Certo la sinodalità non è un parlamento, perché la Chiesa non è una democrazia, ma è mistero di comunione e quindi è abitata da altre dinamiche. Ma ciò non esclude, pur non potendo far valere il criterio della maggioranza nel prendere le decisioni, che il popolo di Dio possa essere consultato su alcune delle principali questioni la cui decisione resta in capo al vescovo o al parroco. Il ruolo dei consigli di partecipazione è certamente consultivo ma è possibile ridurre la distanza tra il consultivo e il deliberativo cosicché chi governa, sia chiamato a non distanziarsi da un consiglio, soprattutto quando è prevalente da parte del popolo di Dio o di una sua parte.
E’ così che si è voluto lavorare in questo anno pastorale, come Chiesa diocesana, ascoltare nelle tre assemblee vicariali realizzate, il popolo di Dio con il quale camminiamo per giungere a un consenso sul cammino da percorrere in futuro.
Nella sintesi presentata da don Onofrio Farinola e da sr. Antonia e consegnata ai presenti riuniti presso la Chiesa Parrocchiale di San Giovanni XXIII a Corigliano Scalo, sono stati proposti in modo sinottico i segni di speranza presenti nelle nostre realtà parrocchiali, gli aspetti più fragili ma anche i desideri che animano le nostre comunità per una chiesa più partecipativa, accogliente e missionaria.

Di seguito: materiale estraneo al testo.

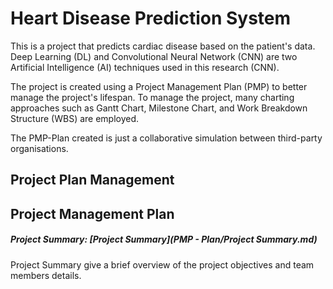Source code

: # Heart Disease Prediction System

This is a project that predicts cardiac disease based on the patient's data. Deep Learning (DL) and Convolutional Neural Network (CNN) are two Artificial Intelligence (AI) techniques used in this research (CNN).

The project is created using a Project Management Plan (PMP) to better manage the project's lifespan. To manage the project, many charting approaches such as Gantt Chart, Milestone Chart, and Work Breakdown Structure (WBS) are employed.

The PMP-Plan created is just a collaborative simulation between third-party organisations.

## Project Plan Management

## Project Management Plan
##### Project Summary: [Project Summary](PMP - Plan/Project Summary.md)
Project Summary give a brief overview of the project objectives and team members details. 
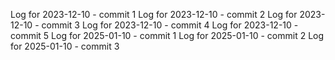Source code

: Log for 2023-12-10 - commit 1
Log for 2023-12-10 - commit 2
Log for 2023-12-10 - commit 3
Log for 2023-12-10 - commit 4
Log for 2023-12-10 - commit 5
Log for 2025-01-10 - commit 1
Log for 2025-01-10 - commit 2
Log for 2025-01-10 - commit 3
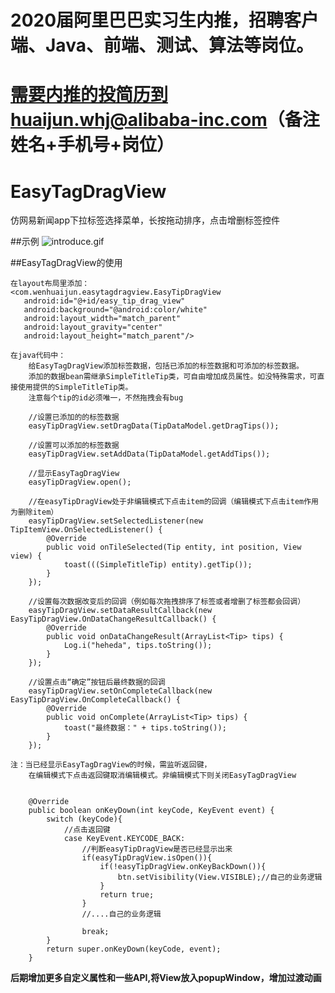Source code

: # 2020届阿里巴巴实习生内推，招聘客户端、Java、前端、测试、算法等岗位。
# 需要内推的投简历到huaijun.whj@alibaba-inc.com（备注 姓名+手机号+岗位）

# EasyTagDragView
仿网易新闻app下拉标签选择菜单，长按拖动排序，点击增删标签控件

##示例
![introduce.gif](introduce.gif)


##EasyTagDragView的使用

    在layout布局里添加：
    <com.wenhuaijun.easytagdragview.EasyTipDragView
       android:id="@+id/easy_tip_drag_view"
       android:background="@android:color/white"
       android:layout_width="match_parent"
       android:layout_gravity="center"
       android:layout_height="match_parent"/>
       
    在java代码中：
        给EasyTagDragView添加标签数据，包括已添加的标签数据和可添加的标签数据。
        添加的数据bean需继承SimpleTitleTip类，可自由增加成员属性。如没特殊需求，可直接使用提供的SimpleTitleTip类。
        注意每个tip的id必须唯一，不然拖拽会有bug
        
        //设置已添加的的标签数据
        easyTipDragView.setDragData(TipDataModel.getDragTips());
        
        //设置可以添加的标签数据
        easyTipDragView.setAddData(TipDataModel.getAddTips());
        
        //显示EasyTagDragView
        easyTipDragView.open();
        
        //在easyTipDragView处于非编辑模式下点击item的回调（编辑模式下点击item作用为删除item）
        easyTipDragView.setSelectedListener(new TipItemView.OnSelectedListener() {
            @Override
            public void onTileSelected(Tip entity, int position, View view) {
                toast(((SimpleTitleTip) entity).getTip());
            }
        });
        
        //设置每次数据改变后的回调（例如每次拖拽排序了标签或者增删了标签都会回调）
        easyTipDragView.setDataResultCallback(new EasyTipDragView.OnDataChangeResultCallback() {
            @Override
            public void onDataChangeResult(ArrayList<Tip> tips) {
                Log.i("heheda", tips.toString());
            }
        });
        
        //设置点击“确定”按钮后最终数据的回调
        easyTipDragView.setOnCompleteCallback(new EasyTipDragView.OnCompleteCallback() {
            @Override
            public void onComplete(ArrayList<Tip> tips) {
                toast("最终数据：" + tips.toString());
            }
        });
        
    注：当已经显示EasyTagDragView的时候，需监听返回键，
        在编辑模式下点击返回键取消编辑模式。非编辑模式下则关闭EasyTagDragView
        
        
        @Override
        public boolean onKeyDown(int keyCode, KeyEvent event) {
            switch (keyCode){
                //点击返回键
                case KeyEvent.KEYCODE_BACK:
                    //判断easyTipDragView是否已经显示出来
                    if(easyTipDragView.isOpen()){
                        if(!easyTipDragView.onKeyBackDown()){
                            btn.setVisibility(View.VISIBLE);//自己的业务逻辑
                        }
                        return true;
                    }
                    //....自己的业务逻辑

                    break;
            }
            return super.onKeyDown(keyCode, event);
        }
        


**后期增加更多自定义属性和一些API,将View放入popupWindow，增加过渡动画**

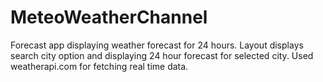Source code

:# MeteoWeatherChannel
Forecast app displaying weather forecast for 24 hours.
Layout displays search city option and displaying 24 hour forecast for selected city.
Used weatherapi.com for fetching real time data.
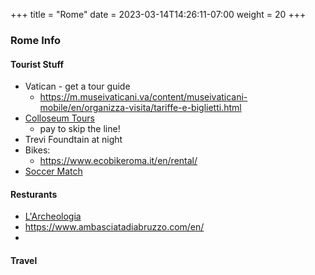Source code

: +++
title = "Rome"
date = 2023-03-14T14:26:11-07:00
weight = 20
+++

### Rome Info


#### Tourist Stuff
- Vatican - get a tour guide
  - https://m.museivaticani.va/content/museivaticani-mobile/en/organizza-visita/tariffe-e-biglietti.html
- [Colloseum Tours](https://colosseum.tours/)
  - pay to skip the line!
- Trevi Foundtain at night
- Bikes:
  - https://www.ecobikeroma.it/en/rental/
- [Soccer Match](https://www.sportesalute.eu/stadioolimpicotour.html)
#### Resturants
- [L'Archeologia](http://www.larcheologia.it/en/)
- https://www.ambasciatadiabruzzo.com/en/
- 


#### Travel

Nel suo intervento iniziale e conclusivo l’Arcivescovo Mons. Maurizio Aloise ha parlato più volte della necessità di lasciarsi condurre dallo Spirito per camminare insieme e ha consegnato ai numerosi presenti tre parole significative. Innanzitutto la parola “cammino” che, riprendendo il tema dato a questa assemblea “Camminando s’apre cammino”, ha riletto il percorso fatto quest’anno nelle vicarie non come un “parlamento” ma un cammino nello Spirito che trasforma le persone e il nostro servizio nella ricerca dell’essenziale al cuore dell’annuncio. La seconda parola è “comunione” fondamentale nella festa di oggi che ci ricorda la vita nella Trinità. Non servono riforme autoreferenziali ma vite trasformate dal Vangelo, capaci di tradurre in gesti concreti verso i fratelli lo Spirito di Dio che ci anima. La terza parola ci ricorda la “tentazione” che ci allontana dalla comunione e dalla sinodalità: insieme è il nome della Chiesa, insieme è il nome della Speranza.
Certo la riflessione nella Chiesa è chiamata ancora a riflettere sul ruolo e sulla diversità delle funzioni di ciascuno nella comunità per dare un fondamento teologico e biblico a tali principi per evitare una loro riduzione in termini meramente organizzativi e funzionali, ma la strada è tracciata e dalla Sinodalità non si torna Indietro. Mentre la comunione «esprime la natura stessa della Chiesa e la missione corrisponde all’impegno apostolico verso il mondo contemporaneo», la partecipazione garantisce che «le prime due, cioè la comunione e la missione, non diventino termini astratti», bensì esprimano «la concretezza della sinodalità.